No, not that kind of tipping.
I’m talking about snipping off the ends of tree branches to shorten them.
In the drawing, the blue line indicates roughly where someone snipped off the ends of branches a, b, c, and d. You can see how the tree responded: a spray of profuse new growth (“shoots” or “water sprouts”) from near the ends of the tipped branches.
At the tip of a tree branch there is a so-called terminal or apical bud. This specialized bud regulates growth of the entire branch. (After all, the tree needs to grow up and out to reach that all-important sunlight!)
A hormone is involved, called auxin. Think of auxin as being like a sleep potion. All those many other buds lying under the bark along each branch? Auxin keeps those buds dormant.
But if I snip off the terminal bud, some of those dormant buds along the branch “wake up.” They send out shoots which will become twigs which will become new branches.
Tipping a branch to clear a sidewalk or street is usually counterproductive. Within a year or two, the problem will be twice or three times as bad. Look how many sprouts were growing on this tipped Bradford pear. (Located on Austin Avenue at its intersection with Euclid.
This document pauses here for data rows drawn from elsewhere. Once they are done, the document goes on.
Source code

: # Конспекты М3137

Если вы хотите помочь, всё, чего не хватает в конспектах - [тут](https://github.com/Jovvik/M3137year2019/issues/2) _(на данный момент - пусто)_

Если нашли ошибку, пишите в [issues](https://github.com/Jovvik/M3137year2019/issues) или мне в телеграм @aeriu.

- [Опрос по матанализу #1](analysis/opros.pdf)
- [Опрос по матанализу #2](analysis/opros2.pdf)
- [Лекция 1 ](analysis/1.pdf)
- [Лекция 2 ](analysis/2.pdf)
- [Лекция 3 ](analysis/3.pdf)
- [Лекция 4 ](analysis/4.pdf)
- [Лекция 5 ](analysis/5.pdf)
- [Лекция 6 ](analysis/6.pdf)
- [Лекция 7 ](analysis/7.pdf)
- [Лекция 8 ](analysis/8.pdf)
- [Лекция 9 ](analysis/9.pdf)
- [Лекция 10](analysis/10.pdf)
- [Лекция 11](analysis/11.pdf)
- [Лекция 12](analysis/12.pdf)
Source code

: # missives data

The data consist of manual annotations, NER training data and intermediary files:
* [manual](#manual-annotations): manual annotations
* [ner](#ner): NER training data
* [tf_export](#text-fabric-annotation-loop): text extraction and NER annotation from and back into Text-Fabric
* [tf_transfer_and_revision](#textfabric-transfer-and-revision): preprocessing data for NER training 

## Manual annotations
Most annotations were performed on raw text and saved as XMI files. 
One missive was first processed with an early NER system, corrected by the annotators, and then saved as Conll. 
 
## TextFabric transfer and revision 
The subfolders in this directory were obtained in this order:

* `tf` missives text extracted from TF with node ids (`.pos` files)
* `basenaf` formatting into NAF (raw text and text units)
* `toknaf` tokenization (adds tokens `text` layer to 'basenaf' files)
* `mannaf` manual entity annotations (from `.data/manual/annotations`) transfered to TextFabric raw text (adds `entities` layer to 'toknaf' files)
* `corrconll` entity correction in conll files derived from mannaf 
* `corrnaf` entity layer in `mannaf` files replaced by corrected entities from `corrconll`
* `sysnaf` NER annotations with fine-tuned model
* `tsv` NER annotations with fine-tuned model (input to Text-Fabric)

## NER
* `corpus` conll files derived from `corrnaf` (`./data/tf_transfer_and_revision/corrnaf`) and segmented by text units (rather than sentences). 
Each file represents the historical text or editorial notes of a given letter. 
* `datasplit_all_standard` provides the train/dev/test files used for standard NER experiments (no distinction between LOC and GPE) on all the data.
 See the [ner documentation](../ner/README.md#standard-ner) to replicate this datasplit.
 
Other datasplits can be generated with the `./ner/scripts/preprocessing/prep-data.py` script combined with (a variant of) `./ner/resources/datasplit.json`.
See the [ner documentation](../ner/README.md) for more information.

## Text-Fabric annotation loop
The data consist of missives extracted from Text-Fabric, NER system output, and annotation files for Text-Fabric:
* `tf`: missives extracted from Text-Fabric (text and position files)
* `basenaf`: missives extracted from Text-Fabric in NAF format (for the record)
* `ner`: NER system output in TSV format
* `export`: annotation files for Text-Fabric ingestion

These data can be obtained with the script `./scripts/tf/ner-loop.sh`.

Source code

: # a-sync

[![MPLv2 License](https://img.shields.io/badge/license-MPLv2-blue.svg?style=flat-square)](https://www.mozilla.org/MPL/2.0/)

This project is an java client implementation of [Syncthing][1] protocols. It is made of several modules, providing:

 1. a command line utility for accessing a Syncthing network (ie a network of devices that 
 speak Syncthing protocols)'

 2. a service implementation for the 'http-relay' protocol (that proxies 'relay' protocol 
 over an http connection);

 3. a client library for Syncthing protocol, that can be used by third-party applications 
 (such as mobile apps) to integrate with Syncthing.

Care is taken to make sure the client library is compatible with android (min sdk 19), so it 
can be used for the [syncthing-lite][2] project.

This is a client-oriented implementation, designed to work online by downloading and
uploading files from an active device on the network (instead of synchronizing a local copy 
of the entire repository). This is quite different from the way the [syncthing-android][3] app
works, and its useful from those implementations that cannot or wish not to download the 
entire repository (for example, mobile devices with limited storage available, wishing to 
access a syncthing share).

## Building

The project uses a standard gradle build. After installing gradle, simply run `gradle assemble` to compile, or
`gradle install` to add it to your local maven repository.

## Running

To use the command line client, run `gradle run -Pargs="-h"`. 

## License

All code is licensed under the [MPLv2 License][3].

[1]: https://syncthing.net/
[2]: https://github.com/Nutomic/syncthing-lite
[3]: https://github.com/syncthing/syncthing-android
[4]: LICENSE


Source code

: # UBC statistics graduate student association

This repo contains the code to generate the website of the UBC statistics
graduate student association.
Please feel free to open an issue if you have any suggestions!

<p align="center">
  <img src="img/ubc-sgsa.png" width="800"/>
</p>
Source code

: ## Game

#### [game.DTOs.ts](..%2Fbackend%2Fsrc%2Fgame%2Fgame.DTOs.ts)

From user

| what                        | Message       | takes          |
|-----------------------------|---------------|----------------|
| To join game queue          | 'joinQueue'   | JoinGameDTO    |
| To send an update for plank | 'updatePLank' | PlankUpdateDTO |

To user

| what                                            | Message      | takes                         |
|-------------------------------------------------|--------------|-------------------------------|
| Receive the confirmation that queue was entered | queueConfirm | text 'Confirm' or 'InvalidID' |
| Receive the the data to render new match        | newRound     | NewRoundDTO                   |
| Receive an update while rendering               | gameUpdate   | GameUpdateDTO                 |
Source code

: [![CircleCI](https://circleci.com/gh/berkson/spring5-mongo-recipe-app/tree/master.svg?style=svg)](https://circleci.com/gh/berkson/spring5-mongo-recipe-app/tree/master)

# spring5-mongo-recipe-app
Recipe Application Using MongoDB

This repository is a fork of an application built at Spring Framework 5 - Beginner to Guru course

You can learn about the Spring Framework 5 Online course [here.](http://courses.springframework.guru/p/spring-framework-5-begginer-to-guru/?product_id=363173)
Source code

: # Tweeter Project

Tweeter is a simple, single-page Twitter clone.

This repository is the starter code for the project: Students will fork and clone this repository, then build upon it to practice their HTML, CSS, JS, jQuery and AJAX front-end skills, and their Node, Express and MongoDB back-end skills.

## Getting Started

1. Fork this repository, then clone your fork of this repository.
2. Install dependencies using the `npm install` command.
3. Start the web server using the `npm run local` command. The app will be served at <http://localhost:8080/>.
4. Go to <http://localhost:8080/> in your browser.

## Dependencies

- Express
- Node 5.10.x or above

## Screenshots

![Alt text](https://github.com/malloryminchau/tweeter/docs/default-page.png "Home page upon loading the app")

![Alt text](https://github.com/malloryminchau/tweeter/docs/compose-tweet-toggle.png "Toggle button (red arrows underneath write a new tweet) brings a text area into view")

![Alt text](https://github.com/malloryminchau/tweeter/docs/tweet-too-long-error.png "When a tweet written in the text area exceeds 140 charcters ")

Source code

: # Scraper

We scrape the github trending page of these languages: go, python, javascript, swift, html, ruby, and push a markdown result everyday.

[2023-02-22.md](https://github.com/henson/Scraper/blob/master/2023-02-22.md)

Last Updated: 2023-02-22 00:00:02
Thanks to Meghan for identifying this hazard to pedestrians.)
Instead, always cut a branch just beyond a node. A node is simply where a leaf, twig, or secondary branch attaches to a larger part of the tree.
Put differently, your goal is always to leave a bud which can become the new terminal or apical bud of that branch, controlling that essential hormone auxin, so that the tree can grow up and out.